Enlist your younger family members’ help in choosing the right plants. Check out MSU Extension’s MontGuide for choosing biennial and perennials for Montana gardens for a complete list of what flowers to plant in the Fall. Blue Flax, Blazing Star, Coral Bells, Tulips, Ice Poppies, Lilies, and Peonies make for a showy Spring garden with minimal or no supplemental watering requirements.   

There are also vegetables that grow well in our area and can be planted this time of year for instant gratification on your dinner table. A few options include radishes, beets, Swiss chard, spinach, and lettuce. They can be started indoors or planted directly in your garden.
Check the time required for the seeds to reach maturity and when to anticipate the first frost to make sure you are not planting too late. Task the kids with finding this information on the seed packets or elsewhere and mark it on the calendar. The Old Farmer’s Almanac is a great resource. Spreading a heavy hay mulch can reduce water needs and protect against cooler temperatures. Eating what your children grow is also a great way to foster healthy eating habits.  

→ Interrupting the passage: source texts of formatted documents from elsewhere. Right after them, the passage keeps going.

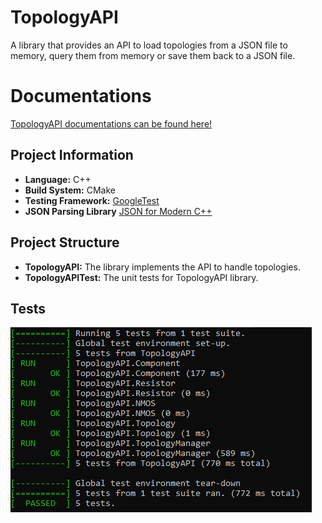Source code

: <!-- e948dab61d9a411dfe273eb6da65f723 -->

# TopologyAPI
A library that provides an API to load topologies from a JSON file to memory,
 query them from memory or save them back to a JSON file.

# Documentations
[TopologyAPI documentations can be found here!](docs.md)

## Project Information
- **Language:** C++
- **Build System:** CMake
- **Testing Framework:** [GoogleTest](https://github.com/google/googletest)
- **JSON Parsing Library** [JSON for Modern C++](https://github.com/nlohmann/json)

## Project Structure
- **TopologyAPI:** The library implements the API to handle topologies.
- **TopologyAPITest:** The unit tests for TopologyAPI library.

## Tests
![](Screenshots/screenshot_01.png "TopologyAPITest")

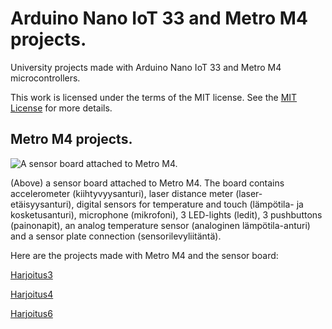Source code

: # Arduino Nano IoT 33 and Metro M4 projects.
University projects made with Arduino Nano IoT 33 and Metro M4 microcontrollers.

This work is licensed under the terms of the MIT license. See the [MIT License](LICENSE) for more details.

## Metro M4 projects.

![A sensor board attached to Metro M4.](https://github.com/veeraTommila/Arduino-Nano-IoT-33-and-MetroM4-projects/blob/main/WIN_20221009_17_03_05_Pro%20%E2%80%93%20kopio.jpg)

(Above) a sensor board attached to Metro M4. The board contains 
accelerometer (kiihtyvyysanturi), laser distance meter (laser-etäisyysanturi), digital sensors for temperature and touch (lämpötila- ja kosketusanturi), microphone (mikrofoni), 3 LED-lights (ledit), 3 pushbuttons (painonapit), an analog temperature sensor (analoginen lämpötila-anturi) and a sensor plate connection (sensorilevyliitäntä).

Here are the projects made with Metro M4 and the sensor board:

[Harjoitus3](https://github.com/veeraTommila/Arduino-Nano-IoT-33-and-MetroM4-projects/tree/main/METROM4BOOT/Harjoitukset/Harjoitus3)

[Harjoitus4](https://github.com/veeraTommila/Arduino-Nano-IoT-33-and-MetroM4-projects/tree/main/METROM4BOOT/Harjoitukset/Harjoitus4)

[Harjoitus6](https://github.com/veeraTommila/Arduino-Nano-IoT-33-and-MetroM4-projects/tree/main/METROM4BOOT/Harjoitukset/Harjoitus6)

Adding organic materials such as compost can greatly increase your soil’s ability to absorb and store water. Plus, it’s a great excuse for kids to dig! To make your flower or vegetable garden water wise, pick up some compost to add to the garden. Work together to spread the compost around your plants— 2 to 3 inches thick. You can also make your own compost at home from leaves, vegetable peelings and coffee grounds.

We cannot control how hot or dry it is, but we can control how efficiently we water. Using water wisely not only saves you money, but it’s the right thing to do to preserve this limited resource.  

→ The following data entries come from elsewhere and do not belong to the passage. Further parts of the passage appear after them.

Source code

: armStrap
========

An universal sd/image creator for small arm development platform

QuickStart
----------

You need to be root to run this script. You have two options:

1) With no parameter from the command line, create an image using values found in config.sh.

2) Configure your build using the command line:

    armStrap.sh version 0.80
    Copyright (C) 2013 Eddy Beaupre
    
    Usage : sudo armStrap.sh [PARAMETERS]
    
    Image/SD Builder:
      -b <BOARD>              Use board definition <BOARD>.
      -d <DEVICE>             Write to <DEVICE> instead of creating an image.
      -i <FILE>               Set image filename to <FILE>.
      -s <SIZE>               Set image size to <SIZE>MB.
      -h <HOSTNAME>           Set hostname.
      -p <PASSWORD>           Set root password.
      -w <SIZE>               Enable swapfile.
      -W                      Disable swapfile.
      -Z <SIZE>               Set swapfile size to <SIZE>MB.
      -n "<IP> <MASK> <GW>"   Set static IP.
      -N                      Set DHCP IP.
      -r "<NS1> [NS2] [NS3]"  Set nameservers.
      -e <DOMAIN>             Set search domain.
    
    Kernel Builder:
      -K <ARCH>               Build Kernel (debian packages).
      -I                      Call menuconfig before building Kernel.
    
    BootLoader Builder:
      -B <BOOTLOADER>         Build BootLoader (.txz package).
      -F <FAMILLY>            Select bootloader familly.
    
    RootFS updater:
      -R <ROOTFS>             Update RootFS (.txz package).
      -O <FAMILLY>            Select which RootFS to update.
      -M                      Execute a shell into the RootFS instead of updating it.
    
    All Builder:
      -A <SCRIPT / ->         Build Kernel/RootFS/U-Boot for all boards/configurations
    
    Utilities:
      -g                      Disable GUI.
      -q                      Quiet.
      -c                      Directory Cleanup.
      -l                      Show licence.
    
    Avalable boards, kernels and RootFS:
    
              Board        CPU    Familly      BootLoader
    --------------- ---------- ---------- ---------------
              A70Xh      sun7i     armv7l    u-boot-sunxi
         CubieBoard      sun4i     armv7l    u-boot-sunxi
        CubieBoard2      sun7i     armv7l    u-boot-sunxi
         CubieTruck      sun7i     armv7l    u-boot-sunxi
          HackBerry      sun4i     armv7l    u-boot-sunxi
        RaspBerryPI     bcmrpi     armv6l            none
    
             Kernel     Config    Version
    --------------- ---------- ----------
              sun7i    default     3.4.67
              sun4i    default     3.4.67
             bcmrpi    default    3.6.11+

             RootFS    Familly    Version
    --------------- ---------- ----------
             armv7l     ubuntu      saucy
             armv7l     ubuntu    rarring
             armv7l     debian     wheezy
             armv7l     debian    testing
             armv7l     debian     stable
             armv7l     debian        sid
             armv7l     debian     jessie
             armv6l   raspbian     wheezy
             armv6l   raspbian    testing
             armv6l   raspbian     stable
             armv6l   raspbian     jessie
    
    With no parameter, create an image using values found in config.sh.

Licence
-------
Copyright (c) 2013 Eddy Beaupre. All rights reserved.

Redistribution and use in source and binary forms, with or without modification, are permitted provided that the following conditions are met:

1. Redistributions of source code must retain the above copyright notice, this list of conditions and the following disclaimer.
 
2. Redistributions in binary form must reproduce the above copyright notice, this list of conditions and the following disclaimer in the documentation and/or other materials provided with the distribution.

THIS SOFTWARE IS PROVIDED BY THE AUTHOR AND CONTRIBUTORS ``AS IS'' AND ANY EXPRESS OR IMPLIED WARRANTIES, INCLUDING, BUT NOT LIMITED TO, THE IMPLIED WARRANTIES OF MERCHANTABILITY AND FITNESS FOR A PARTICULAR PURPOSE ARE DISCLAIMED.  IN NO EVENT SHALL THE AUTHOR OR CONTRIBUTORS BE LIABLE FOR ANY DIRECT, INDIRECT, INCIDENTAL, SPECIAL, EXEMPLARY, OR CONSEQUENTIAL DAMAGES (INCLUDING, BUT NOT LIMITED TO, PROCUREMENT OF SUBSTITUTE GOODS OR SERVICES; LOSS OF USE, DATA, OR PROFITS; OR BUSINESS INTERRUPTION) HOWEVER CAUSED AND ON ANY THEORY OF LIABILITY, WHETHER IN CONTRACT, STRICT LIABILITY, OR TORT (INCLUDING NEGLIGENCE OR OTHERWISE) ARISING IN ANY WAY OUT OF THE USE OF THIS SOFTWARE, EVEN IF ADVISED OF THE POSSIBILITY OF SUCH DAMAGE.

Removing a section of turf grass to make room for a small flower or vegetable garden opens the door to using drip systems which reduces water usage by about fifty percent. Soaker hoses are also an easy and inexpensive option. This is a great opportunity to talk with your kids about the fact that a lot of water is lost when using overhead sprinklers as a result of evaporation and runoff and that water is best applied to plant roots either by drip irrigation or hand-held hose. By doing so, you waste less water and use less water, while keeping your plants healthy.

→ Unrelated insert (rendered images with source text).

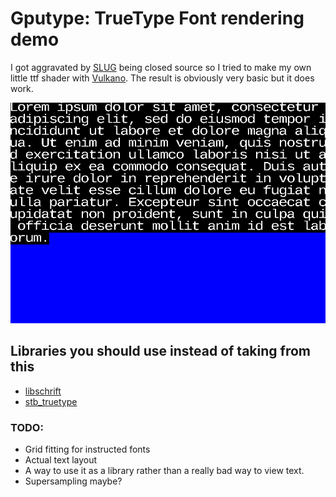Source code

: # Gputype: TrueType Font rendering demo
I got aggravated by [SLUG](https://sluglibrary.com/) being closed source so I tried to make my own little ttf shader with [Vulkano](https://github.com/vulkano-rs/vulkano). The result is obviously very basic but it does work. 

![Screenshot](./Screenshot.png)
## Libraries you should use instead  of taking from this
- [libschrift](https://github.com/tomolt/libschrift) 
- [stb_truetype](https://github.com/nothings/stb/blob/master/stb_truetype.h)
### TODO:
- Grid fitting for instructed fonts
- Actual text layout
- A way to use it as a library rather than a really bad way to view text.
- Supersampling maybe?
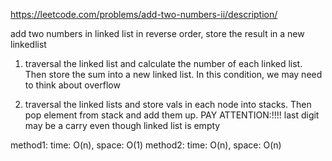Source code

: https://leetcode.com/problems/add-two-numbers-ii/description/

add two numbers in linked list in reverse order, store the result in a new linkedlist

1. traversal the linked list and calculate the number of each linked list. Then store the sum into a new linked list. In this condition, we may need to think about overflow

2. traversal the linked lists and store vals in each node into stacks. Then pop element from stack and add them up. PAY ATTENTION:!!!! last digit may be a carry even though linked list is empty

method1: time: O(n), space: O(1)
method2: time: O(n), space: O(n)
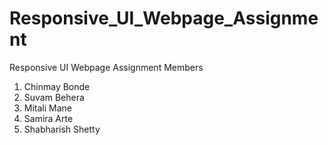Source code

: # Responsive_UI_Webpage_Assignment
Responsive UI Webpage Assignment
Members
1. Chinmay Bonde
2. Suvam Behera
3. Mitali Mane
4. Samira Arte
5. Shabharish Shetty
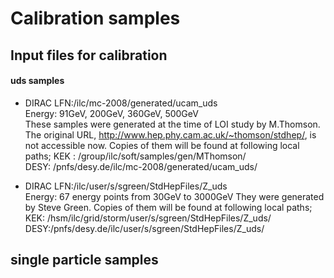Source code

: # Calibration samples

## Input files for calibration  

#### uds samples  
- DIRAC LFN:/ilc/mc-2008/generated/ucam_uds  
  Energy: 91GeV, 200GeV, 360GeV, 500GeV  
  These samples were generated at the time of LOI study by M.Thomson. The original URL,  http://www.hep.phy.cam.ac.uk/~thomson/stdhep/, is not accessible now.
  Copies of them will be found at following local paths;
  KEK : /group/ilc/soft/samples/gen/MThomson/   
  DESY: /pnfs/desy.de/ilc/mc-2008/generated/ucam_uds/  
  
  
- DIRAC LFN:/ilc/user/s/sgreen/StdHepFiles/Z_uds  
  Energy: 67 energy points from 30GeV to 3000GeV
  They were generated by Steve Green.  Copies of them will be found at following local paths;
  KEK: /hsm/ilc/grid/storm/user/s/sgreen/StdHepFiles/Z_uds/  
  DESY:/pnfs/desy.de/ilc/user/s/sgreen/StdHepFiles/Z_uds/
  
## single particle samples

Even if your family opts out of planting perennials or a vegetable garden, involving them in heavily mulching existing root vegetable gardens and flower beds and watering before a freeze is good, not so clean fun and a great water conservation technique. Have your kids mulch some areas and not others and see if they can see and feel any differences in the soil moisture.   

Another option is to help your child hunt for and collect seeds from native wildflowers to plant next year, use them in a collage or drawing, or make a seed identification book. Ask your child to find information about the flower or plant that produced the seeds including a drawing, bloom period, sun and shade requirements, preferred soil type, watering needs and whether it is pollinator and habitat friendly and include this information in their seed identification book.  

Gardening with your children encourages water conservation inspirations and teachable moments- and kids are infinitely curious. Bringing it all together in your own backyard is easier than you might think and is certainly worth the effort to foster connections to our environment, food and water supplies that will last a lifetime.